A long contemplative silence.

"Gomez, Gomez"—with sudden inspiration—"let's poison her!"

"Now you're talking like a babe; there's the same objection."

"Oh!"—more silent despair.

"Gomez, let's take her back, back to Taal!"

"Umph—what do you think the Taal people would do to us?"

"Madre de Dios, Gomez, is there no way, none at all?"

"None I can see."

"Then let me die!"

But hope in human breast is indestructible. It was Gomez who, after all, found the solution.

"We'll take her to some other town, some town where she is not known, absolutely not known," he proposed in rapt accents.

"Bagum-Bagum!" exclaimed Gato, rising to his feet; "there's ten thousand pesos in the treasury!"

"We'll raid the town and leave her there!"

"But say, there 're some constabulary there; do you know how many?"

"No, I don't know. But the constabulary inspector knows."
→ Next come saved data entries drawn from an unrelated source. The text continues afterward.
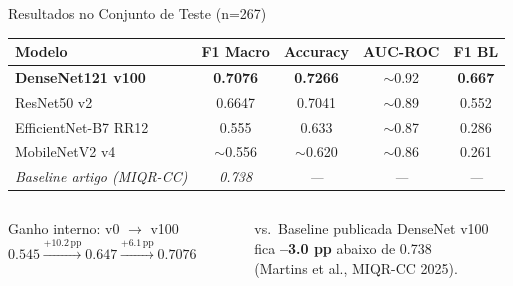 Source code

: \documentclass[aspectratio=169]{beamer}
\begin{document}
\begin{frame}{Resultados no Conjunto de Teste (n=267)}
  \begin{center}
    \begin{tabular}{lcccc}
      \toprule
      Modelo & F1 Macro & Accuracy & AUC-ROC & F1 BL\\
      \midrule
      \rowcolor{umred!15}
      \alert{\textbf{DenseNet121 v100}} &
        \alert{\textbf{0.7076}} & \alert{\textbf{0.7266}} &
        $\sim$0.92 & \alert{\textbf{0.667}}\\
      ResNet50 v2    & 0.6647 & 0.7041 & $\sim$0.89 & 0.552\\
      EfficientNet-B7 RR12 & 0.555 & 0.633  & $\sim$0.87 & 0.286\\
      MobileNetV2 v4 & $\sim$0.556 & $\sim$0.620 & $\sim$0.86 & 0.261\\
      \midrule
      \textit{Baseline artigo (MIQR-CC)} &
        \textit{0.738} & \textit{---} & \textit{---} & \textit{---}\\
      \bottomrule
    \end{tabular}
  \end{center}
  \vspace{0.4em}
  \begin{columns}
      \begin{block}{Ganho interno: v0 $\to$ v100}
        $0.545 \xrightarrow{+10.2\,\text{pp}} 0.647
         \xrightarrow{+6.1\,\text{pp}} \mathbf{0.7076}$
      \end{block}
      \begin{alertblock}{vs.\ Baseline publicada}
        DenseNet v100 fica \textbf{--3.0 pp} abaixo de 0.738\\
        (Martins et al., MIQR-CC 2025).
      \end{alertblock}
  \end{columns}
\end{frame}
\end{document}
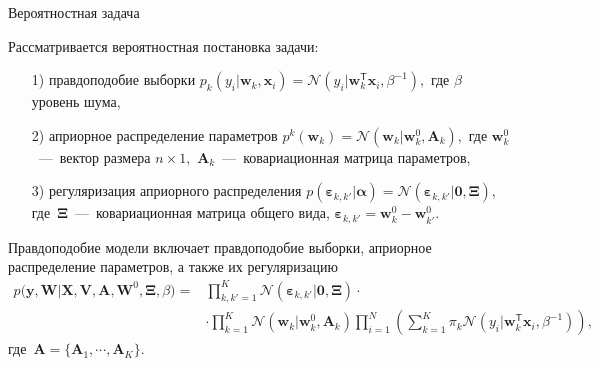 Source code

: \documentclass[10pt,pdf,hyperref={unicode}]{beamer}
\begin{document}
\begin{frame}{Вероятностная задача}
\justifying

Рассматривается вероятностная постановка задачи:
\begin{enumerate}
	\item[1)] правдоподобие выборки $p_{k}\left(y_{i}|\mathbf{w}_{k}, \mathbf{x}_{i}\right) = \mathcal{N}\left(y_{i}|\mathbf{w}_{k}^{\mathsf{T}}\mathbf{x}_{i}, \beta^{-1}\right),$ где $\beta$ уровень шума,
	\item[2)] априорное распределение параметров $p^{k}\left(\mathbf{w}_{k}\right) = \mathcal{N}\left(\mathbf{w}_{k}|\mathbf{w}^{0}_{k}, \mathbf{A}_{k}\right),$ где $\mathbf{w}^{0}_{k}$~---~вектор размера $n\times1,$ $\mathbf{A}_{k}$~---~ковариационная матрица параметров,
	\item[3)] регуляризация априорного распределения $p\left(\bm{\varepsilon}_{k,k'}|\bm{\alpha}\right) = \mathcal{N}\left(\bm{\varepsilon}_{k,k'}|\mathbf{0},  \bm{\Xi}\right),$ где~$\bm{\Xi}$~---~ковариационная матрица общего вида, $\bm{\varepsilon}_{k,k'} = \mathbf{w}_{k}^{0}-\mathbf{w}_{k'}^{0}.$
\end{enumerate}

Правдоподобие модели включает правдоподобие выборки, априорное распределение параметров, а также их регуляризацию
\[
\begin{aligned}
p\bigr(\mathbf{y}, \mathbf{W}|\mathbf{X}, \mathbf{V}, \textbf{A}, \textbf{W}^{0}, \bm{\Xi}, \beta\bigr) = &\prod_{k,k'=1}^{K}\mathcal{N}\left(\bm{\varepsilon}_{k,k'}|\mathbf{0},  \bm{\Xi}\right)\cdot\\
&\cdot\prod_{k=1}^{K}\mathcal{N}\left(\mathbf{w}_{k}|\mathbf{w}^{0}_{k}, \mathbf{A}_{k}\right)\prod_{i=1}^{N}\left(\sum_{k=1}^{K}\pi_{k}\mathcal{N}\left(y_{i}|\mathbf{w}_{k}^{\mathsf{T}}\mathbf{x}_{i}, \beta^{-1}\right)\right),
\end{aligned}
\]
где~$\mathbf{A} = \bigr\{\mathbf{A}_1, \cdots, \mathbf{A}_K\bigr\}.$

\end{frame}

\end{document}
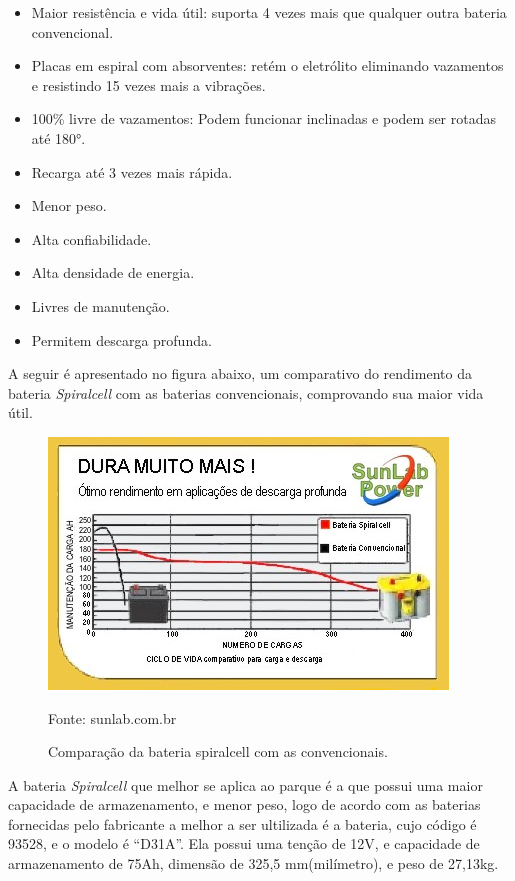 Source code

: \begin{enumerate}
	\begin{itemize}
	\item Maior resistência e vida útil: suporta 4 vezes mais que qualquer outra bateria convencional.
	\item Placas em espiral com absorventes: retém o eletrólito eliminando vazamentos e resistindo 15 vezes mais a vibrações.
	\item 100\% livre de vazamentos: Podem funcionar inclinadas e podem ser rotadas até 180°.
	\item Recarga até 3 vezes mais rápida.	
	\item Menor peso. 
	\item Alta confiabilidade.
	\item Alta densidade de energia.
	\item Livres de manutenção.
	\item Permitem descarga profunda.
	\end{itemize}

A seguir é apresentado no figura abaixo, um comparativo do rendimento da bateria \textit{Spiralcell} com as baterias convencionais, comprovando sua maior vida útil.

\begin{figure}[H]
	 \centering
	\label{Comparação da bateria spiralcell com as convencionais}
	 \includegraphics[keepaspectratio=true,scale=0.8]{postes/13.png}
	 \caption{Comparação da bateria spiralcell com as convencionais.}
	 \small{Fonte: sunlab.com.br}
\end{figure}

	A bateria \textit{Spiralcell} que melhor se aplica ao parque é a que possui uma maior capacidade de armazenamento, e menor peso, logo de acordo com as baterias fornecidas pelo fabricante a melhor a ser ultilizada é a bateria, cujo código é 93528, e o modelo é  “D31A”. Ela possui uma tenção de 12V, e capacidade de armazenamento de 75Ah, dimensão de 325,5 mm(milímetro), e peso de 27,13kg.



\end{enumerate}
"She's freed him, too!"—Gato flew from the immediate consideration of practical things to a bitter recapitulation of wrongs. "He walks around the camp as if he owned it. And she gave him my best pantaloons, those with the gold stripes——"

"Never mind," said Gomez soothingly; "we'll question him to-morrow."

So it was that, upon getting up, a little later than usual, the next morning, the widow found the door of her hut locked from the outside. As has already appeared, the widow was a person of considerable executive ability. She wasted no time in idle recrimination, but promptly kicked, through the nipa wall, a hole out of which she emerged, fresh, vigorous, and unruffled.

An interesting scene met her interrogative eye. In the centre of the clearing a tripod had been constructed out of three great pieces of green bamboo. And even as she looked a man was tying a supple liana to the apex, while another worker tied a slipknot to the loose extremity. Then a little fire of twigs was started beneath.

"Umph," grunted the widow; "I wonder what these heathen think they're going to cook."

She was not left guessing long. Out of one of the huts, again bound hand and foot, Mr. Rued was being carried by six stalwarts. He was strangely silent. And his face was pale and tense. He was borne to the tripod; the loose end of the liana was passed in a slip knot around his body, a little below the waist, then—one, two, three—the carriers suddenly let go, and the inspector, dangling at the end of the liana, swung neatly, head downward, over the little fire.